The CTNA places a high priority on maintaining an efficient flow of information in order to promote the safe and successful completion of proposed studies, to support the initiation of novel pilot studies, to facilitate the career development of trainees and junior faculty affiliated with the Center, and to promote the dissemination of research advances.

Clinical Core

The Clinical Core has established common methodologies to facilitate cognitive and clinical research domains and allow us to compare and pool data across projects for secondary analyses to help us define issues of vulerability.
The goal of the Genetics Core is to support the genetic components of each of the projects participating in this Center to help understand the nature of genetic influences on the phenotypes measured, and to allow for the ascertainment of genetic covariates that might affect those outcomes.
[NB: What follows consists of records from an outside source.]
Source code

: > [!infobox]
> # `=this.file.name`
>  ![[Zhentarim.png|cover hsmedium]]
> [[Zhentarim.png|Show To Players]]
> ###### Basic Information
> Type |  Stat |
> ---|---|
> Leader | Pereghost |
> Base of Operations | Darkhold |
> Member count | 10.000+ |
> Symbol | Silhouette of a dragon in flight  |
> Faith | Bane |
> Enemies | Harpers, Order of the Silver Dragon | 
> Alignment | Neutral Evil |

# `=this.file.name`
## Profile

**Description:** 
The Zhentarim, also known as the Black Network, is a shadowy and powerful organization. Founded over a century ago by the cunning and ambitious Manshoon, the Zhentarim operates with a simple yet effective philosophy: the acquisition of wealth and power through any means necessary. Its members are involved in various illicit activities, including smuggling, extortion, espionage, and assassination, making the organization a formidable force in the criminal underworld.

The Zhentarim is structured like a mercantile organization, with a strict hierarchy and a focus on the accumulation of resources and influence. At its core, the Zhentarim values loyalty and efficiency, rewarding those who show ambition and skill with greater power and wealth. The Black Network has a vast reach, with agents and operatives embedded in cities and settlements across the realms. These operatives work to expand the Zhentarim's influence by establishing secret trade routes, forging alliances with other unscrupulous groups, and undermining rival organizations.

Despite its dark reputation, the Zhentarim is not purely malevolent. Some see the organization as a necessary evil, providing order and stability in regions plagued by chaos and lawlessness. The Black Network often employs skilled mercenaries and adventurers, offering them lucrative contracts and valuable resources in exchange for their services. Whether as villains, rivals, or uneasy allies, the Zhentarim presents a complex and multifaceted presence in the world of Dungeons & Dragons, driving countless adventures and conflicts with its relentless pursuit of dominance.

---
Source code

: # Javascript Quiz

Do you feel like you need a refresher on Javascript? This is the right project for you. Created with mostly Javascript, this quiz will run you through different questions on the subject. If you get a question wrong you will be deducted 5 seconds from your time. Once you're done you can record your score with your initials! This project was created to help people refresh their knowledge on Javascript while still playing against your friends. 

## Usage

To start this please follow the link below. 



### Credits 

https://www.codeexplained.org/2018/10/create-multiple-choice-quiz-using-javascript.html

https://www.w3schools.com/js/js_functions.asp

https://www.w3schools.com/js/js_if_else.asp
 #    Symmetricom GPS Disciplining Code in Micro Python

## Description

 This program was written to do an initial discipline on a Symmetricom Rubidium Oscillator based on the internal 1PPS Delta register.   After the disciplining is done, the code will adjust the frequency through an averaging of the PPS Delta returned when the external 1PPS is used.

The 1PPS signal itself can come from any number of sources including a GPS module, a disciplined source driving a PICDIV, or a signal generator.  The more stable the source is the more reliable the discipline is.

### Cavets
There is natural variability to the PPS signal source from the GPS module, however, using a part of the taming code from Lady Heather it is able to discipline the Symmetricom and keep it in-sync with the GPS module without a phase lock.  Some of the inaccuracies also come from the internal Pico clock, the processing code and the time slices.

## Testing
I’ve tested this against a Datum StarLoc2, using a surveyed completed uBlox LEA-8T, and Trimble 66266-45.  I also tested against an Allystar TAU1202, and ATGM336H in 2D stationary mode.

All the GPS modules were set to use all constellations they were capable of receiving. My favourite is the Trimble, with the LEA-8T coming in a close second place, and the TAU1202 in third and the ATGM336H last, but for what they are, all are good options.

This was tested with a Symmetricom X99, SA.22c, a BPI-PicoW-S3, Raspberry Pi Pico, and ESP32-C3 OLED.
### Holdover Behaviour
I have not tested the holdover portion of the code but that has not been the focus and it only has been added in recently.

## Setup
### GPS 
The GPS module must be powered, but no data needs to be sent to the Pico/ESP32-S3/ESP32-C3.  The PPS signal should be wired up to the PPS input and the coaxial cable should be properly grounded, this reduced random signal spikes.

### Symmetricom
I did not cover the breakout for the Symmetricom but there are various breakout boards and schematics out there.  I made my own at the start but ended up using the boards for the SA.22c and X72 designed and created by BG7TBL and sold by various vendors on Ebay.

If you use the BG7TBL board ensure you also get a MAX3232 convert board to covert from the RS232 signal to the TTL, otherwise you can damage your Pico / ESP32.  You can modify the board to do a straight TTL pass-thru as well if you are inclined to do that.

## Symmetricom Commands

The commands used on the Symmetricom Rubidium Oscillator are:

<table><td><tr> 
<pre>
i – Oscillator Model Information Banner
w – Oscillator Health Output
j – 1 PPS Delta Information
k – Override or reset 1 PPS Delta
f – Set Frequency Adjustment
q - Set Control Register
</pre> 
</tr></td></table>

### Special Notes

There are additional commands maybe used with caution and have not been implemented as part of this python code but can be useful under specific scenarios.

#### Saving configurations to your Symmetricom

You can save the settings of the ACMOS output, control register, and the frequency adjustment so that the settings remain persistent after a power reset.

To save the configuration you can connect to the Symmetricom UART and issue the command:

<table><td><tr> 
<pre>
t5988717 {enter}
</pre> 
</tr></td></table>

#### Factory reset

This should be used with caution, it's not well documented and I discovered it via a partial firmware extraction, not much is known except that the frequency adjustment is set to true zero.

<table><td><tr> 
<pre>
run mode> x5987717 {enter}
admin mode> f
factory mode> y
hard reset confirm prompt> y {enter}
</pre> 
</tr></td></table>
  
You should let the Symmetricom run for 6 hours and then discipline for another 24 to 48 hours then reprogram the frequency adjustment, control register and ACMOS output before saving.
This project is designed to assess effects of alcohol challenge and a monetary incentive delay task (MIDT) on dopamine release as measured with [11C]raclopride displacement.
This Project builds from our original CTNA Project to explore the hypothesis that individuals with a family history positive for alcohol dependence (FHP), experience an alteration in the reward valence of ethanol (more positive effects and reduced negative effects) compared to family history negative (FHN) age-matched subjects.
This study will determine whether FHP healthy subjects and FHP alcohol dependent patients show deficits in ventral striatal activation associated with the anticipation of reward.
CTNA-1 described evidence that enhanced NMDA receptor function associated with alcohol dependence may increase risk for heavy drinking. This project evaluates the dose-related efficacy of memantine in reducing alcohol consumption in FHP/FHN alcohol dependent patients.
The Pilot Projects Core, directed by Dr. John Krystal, provides a mechanism to initiate smallscale investigations that implement new technologies or to test important hypotheses associated with the CTNA mission.